A single number is the expected answer: the count of lines in the records below that contain "Relatório".

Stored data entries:
_____

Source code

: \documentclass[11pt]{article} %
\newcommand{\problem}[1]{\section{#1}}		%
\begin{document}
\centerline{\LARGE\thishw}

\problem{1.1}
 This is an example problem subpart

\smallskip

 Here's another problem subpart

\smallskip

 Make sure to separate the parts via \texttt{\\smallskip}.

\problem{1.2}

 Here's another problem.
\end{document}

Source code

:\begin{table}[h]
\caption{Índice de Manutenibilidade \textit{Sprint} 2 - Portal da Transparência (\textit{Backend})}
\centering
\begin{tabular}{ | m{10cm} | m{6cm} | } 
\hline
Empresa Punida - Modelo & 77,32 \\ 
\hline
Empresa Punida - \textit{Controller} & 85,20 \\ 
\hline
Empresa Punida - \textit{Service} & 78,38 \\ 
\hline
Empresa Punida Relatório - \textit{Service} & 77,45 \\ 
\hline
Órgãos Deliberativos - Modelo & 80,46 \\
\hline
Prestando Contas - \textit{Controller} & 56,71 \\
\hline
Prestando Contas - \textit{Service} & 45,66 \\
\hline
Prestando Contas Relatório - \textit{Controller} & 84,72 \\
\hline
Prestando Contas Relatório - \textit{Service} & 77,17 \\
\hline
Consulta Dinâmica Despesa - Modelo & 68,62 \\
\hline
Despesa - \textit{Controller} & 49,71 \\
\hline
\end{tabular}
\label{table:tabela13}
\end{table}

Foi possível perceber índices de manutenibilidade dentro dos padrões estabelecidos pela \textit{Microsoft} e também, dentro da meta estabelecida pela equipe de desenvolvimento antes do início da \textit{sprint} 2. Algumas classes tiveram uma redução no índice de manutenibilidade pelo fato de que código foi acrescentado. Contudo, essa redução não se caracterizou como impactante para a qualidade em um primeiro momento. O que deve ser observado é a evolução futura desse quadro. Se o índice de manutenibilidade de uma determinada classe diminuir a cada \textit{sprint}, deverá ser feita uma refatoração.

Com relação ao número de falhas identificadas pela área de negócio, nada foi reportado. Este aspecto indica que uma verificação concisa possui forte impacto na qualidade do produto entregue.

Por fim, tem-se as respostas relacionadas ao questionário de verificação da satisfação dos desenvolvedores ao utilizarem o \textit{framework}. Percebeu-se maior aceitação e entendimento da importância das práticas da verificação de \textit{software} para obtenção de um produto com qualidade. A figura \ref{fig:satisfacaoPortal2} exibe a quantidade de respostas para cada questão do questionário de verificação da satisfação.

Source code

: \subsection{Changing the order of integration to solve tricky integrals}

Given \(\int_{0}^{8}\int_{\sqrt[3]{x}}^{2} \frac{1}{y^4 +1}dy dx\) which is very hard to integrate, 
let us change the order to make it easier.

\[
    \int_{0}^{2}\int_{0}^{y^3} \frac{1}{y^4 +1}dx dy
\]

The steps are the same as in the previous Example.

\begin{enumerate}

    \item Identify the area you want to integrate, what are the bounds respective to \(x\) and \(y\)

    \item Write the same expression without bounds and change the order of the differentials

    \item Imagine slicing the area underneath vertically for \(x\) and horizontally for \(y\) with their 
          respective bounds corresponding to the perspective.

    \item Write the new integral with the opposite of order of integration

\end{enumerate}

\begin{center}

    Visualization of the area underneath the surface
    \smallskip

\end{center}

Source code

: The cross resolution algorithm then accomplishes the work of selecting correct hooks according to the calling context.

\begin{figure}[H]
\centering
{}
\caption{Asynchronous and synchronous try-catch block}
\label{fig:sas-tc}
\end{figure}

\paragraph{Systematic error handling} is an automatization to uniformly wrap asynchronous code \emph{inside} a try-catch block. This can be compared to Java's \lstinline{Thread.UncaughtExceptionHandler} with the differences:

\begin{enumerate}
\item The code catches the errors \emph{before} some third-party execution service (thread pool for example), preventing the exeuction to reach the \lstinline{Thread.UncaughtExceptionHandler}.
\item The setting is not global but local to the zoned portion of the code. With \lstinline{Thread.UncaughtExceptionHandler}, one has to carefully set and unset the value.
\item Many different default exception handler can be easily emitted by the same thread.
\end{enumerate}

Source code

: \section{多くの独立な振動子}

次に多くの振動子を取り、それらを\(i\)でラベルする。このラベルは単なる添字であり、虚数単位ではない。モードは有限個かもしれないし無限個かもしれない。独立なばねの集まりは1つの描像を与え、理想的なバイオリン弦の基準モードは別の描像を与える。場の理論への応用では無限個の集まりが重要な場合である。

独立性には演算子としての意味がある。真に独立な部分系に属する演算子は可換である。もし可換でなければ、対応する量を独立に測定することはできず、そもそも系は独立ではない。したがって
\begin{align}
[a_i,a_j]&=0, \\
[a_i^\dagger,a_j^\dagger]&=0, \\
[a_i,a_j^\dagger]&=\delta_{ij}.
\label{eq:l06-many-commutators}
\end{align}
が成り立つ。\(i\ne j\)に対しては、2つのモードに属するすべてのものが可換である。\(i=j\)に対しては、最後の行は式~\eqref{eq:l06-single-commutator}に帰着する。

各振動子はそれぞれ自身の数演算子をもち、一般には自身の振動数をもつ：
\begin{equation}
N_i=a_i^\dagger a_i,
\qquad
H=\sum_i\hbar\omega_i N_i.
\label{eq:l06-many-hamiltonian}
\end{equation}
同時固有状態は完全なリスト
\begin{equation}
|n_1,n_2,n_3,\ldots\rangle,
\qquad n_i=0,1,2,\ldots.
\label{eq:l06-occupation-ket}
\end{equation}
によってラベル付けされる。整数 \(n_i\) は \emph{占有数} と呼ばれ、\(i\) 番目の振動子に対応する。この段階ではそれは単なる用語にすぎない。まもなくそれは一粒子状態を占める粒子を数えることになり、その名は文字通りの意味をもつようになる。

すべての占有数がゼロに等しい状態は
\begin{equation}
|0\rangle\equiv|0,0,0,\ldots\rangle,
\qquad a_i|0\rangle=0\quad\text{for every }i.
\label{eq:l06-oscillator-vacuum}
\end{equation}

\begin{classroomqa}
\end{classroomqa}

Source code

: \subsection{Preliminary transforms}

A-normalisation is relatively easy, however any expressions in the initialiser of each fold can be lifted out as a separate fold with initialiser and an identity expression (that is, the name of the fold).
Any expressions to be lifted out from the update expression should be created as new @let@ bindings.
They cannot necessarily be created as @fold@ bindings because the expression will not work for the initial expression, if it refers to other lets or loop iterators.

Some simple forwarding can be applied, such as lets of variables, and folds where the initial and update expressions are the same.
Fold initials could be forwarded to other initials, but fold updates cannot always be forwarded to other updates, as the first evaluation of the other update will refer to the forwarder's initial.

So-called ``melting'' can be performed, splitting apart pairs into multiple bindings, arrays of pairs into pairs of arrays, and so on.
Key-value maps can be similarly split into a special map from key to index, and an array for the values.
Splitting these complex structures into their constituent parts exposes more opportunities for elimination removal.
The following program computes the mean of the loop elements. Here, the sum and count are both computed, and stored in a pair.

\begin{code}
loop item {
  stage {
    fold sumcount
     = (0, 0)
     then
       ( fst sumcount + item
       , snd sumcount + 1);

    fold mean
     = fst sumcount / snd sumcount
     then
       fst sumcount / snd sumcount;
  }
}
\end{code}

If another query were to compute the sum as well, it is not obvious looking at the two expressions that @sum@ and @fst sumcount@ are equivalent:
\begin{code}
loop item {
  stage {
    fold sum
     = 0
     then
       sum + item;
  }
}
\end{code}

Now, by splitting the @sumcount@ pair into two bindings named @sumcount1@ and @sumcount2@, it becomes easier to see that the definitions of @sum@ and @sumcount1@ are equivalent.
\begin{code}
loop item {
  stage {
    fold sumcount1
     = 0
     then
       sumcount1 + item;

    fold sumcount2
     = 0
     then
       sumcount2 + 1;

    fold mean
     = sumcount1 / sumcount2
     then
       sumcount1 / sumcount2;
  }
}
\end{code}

_____

◆ Solved problem
3